[[ RECORDS SHOWN, beginning ]]

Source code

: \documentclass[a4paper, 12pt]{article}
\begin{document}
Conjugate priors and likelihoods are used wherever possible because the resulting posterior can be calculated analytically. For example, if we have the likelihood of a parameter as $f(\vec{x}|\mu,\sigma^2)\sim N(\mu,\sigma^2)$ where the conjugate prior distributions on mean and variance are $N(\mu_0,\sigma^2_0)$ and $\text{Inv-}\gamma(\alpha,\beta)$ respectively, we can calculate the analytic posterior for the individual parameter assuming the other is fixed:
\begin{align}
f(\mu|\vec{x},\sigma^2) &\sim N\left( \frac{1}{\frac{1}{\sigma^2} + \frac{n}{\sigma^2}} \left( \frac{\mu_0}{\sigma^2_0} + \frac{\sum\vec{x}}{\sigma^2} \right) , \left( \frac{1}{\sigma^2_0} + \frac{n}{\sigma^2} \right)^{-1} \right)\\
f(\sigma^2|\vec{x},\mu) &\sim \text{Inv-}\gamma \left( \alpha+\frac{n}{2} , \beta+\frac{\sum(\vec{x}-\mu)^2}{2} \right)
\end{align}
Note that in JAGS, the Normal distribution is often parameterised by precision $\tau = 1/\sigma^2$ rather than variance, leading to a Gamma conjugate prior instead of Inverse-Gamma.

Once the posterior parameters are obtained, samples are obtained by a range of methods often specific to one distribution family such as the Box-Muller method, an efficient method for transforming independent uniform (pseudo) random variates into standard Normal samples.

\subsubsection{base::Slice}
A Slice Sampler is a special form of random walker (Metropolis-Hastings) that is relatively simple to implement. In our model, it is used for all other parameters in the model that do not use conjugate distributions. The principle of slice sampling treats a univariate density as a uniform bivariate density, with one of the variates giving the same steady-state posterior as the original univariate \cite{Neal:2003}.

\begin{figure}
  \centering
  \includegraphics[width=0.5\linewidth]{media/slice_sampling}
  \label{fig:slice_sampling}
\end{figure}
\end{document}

[[ RECORDS SHOWN, end ]]
[[ RECORDS SHOWN, beginning ]]

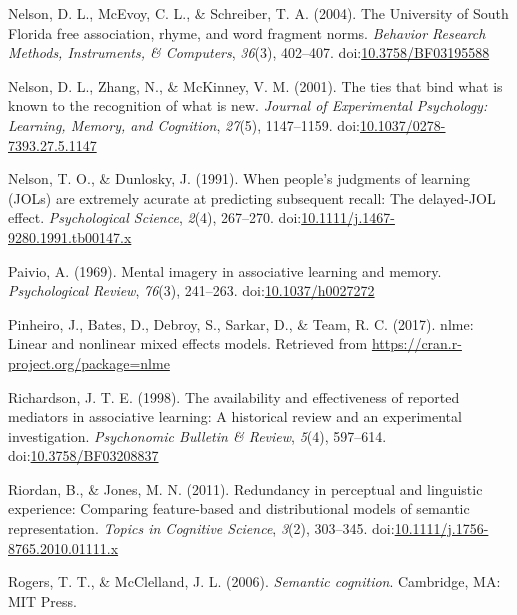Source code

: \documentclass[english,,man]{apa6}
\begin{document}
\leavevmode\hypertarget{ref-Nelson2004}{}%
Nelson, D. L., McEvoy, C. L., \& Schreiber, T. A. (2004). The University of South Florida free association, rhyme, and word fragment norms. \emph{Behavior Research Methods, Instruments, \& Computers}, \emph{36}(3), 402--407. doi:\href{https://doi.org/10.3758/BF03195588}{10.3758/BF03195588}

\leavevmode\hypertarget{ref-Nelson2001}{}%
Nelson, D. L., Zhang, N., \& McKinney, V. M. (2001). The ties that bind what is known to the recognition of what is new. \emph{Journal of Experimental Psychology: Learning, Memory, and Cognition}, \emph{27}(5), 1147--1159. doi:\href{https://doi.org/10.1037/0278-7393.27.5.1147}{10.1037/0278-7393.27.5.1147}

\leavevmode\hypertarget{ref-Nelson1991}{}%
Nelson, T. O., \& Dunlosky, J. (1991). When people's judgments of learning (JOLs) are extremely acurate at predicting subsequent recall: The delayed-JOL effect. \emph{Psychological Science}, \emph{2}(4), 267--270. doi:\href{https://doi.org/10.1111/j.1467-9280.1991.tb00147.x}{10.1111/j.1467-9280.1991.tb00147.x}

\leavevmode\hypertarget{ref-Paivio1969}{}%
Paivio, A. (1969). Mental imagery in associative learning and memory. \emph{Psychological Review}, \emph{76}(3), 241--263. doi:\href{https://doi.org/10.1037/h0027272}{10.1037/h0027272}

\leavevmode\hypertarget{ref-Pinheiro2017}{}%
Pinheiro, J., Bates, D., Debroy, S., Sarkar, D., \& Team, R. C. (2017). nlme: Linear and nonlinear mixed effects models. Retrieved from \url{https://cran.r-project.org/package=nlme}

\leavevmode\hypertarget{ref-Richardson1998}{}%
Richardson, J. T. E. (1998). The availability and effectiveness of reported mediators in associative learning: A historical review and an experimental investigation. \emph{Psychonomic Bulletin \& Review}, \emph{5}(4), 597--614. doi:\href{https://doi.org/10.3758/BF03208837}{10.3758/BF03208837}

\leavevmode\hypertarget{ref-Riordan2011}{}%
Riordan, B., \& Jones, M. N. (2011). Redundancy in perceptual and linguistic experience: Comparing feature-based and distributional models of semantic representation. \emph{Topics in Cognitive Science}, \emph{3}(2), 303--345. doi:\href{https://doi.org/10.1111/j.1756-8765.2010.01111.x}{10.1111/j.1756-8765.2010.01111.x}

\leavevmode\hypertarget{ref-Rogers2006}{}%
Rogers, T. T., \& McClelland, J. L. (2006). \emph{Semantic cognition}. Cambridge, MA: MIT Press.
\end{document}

[[ RECORDS SHOWN, end ]]
[[ RECORDS SHOWN, beginning ]]

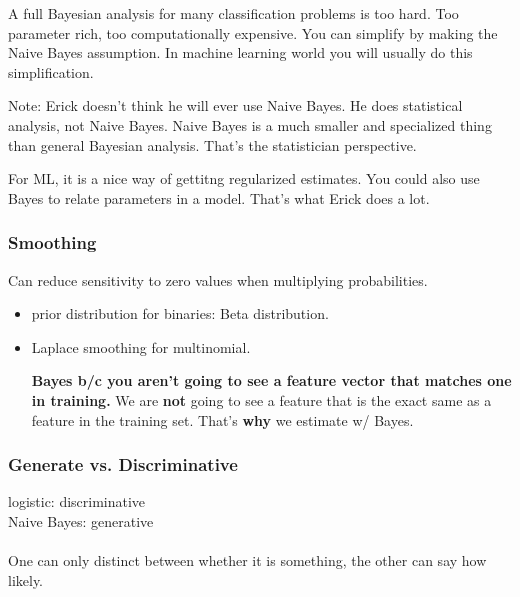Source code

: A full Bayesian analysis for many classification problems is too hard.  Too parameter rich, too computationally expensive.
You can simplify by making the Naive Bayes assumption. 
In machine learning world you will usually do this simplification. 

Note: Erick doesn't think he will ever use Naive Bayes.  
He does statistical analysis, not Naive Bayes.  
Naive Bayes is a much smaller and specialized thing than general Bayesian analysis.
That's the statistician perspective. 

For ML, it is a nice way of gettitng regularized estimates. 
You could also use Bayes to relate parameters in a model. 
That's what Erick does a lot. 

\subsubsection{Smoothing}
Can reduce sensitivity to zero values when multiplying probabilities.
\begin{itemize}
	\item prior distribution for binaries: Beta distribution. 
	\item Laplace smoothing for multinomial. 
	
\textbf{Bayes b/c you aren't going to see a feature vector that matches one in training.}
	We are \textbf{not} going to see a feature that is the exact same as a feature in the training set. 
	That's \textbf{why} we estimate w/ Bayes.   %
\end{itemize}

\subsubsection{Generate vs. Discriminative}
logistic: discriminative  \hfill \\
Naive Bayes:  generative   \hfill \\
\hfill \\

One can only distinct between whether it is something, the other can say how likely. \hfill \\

[[ RECORDS SHOWN, end ]]

* _YOUR OBJECTIVE_: For each line of the data that has the word "training", report that line.

* _EXPECTED OUTPUT_:
\textbf{Bayes b/c you aren't going to see a feature vector that matches one in training.}
	We are \textbf{not} going to see a feature that is the exact same as a feature in the training set. 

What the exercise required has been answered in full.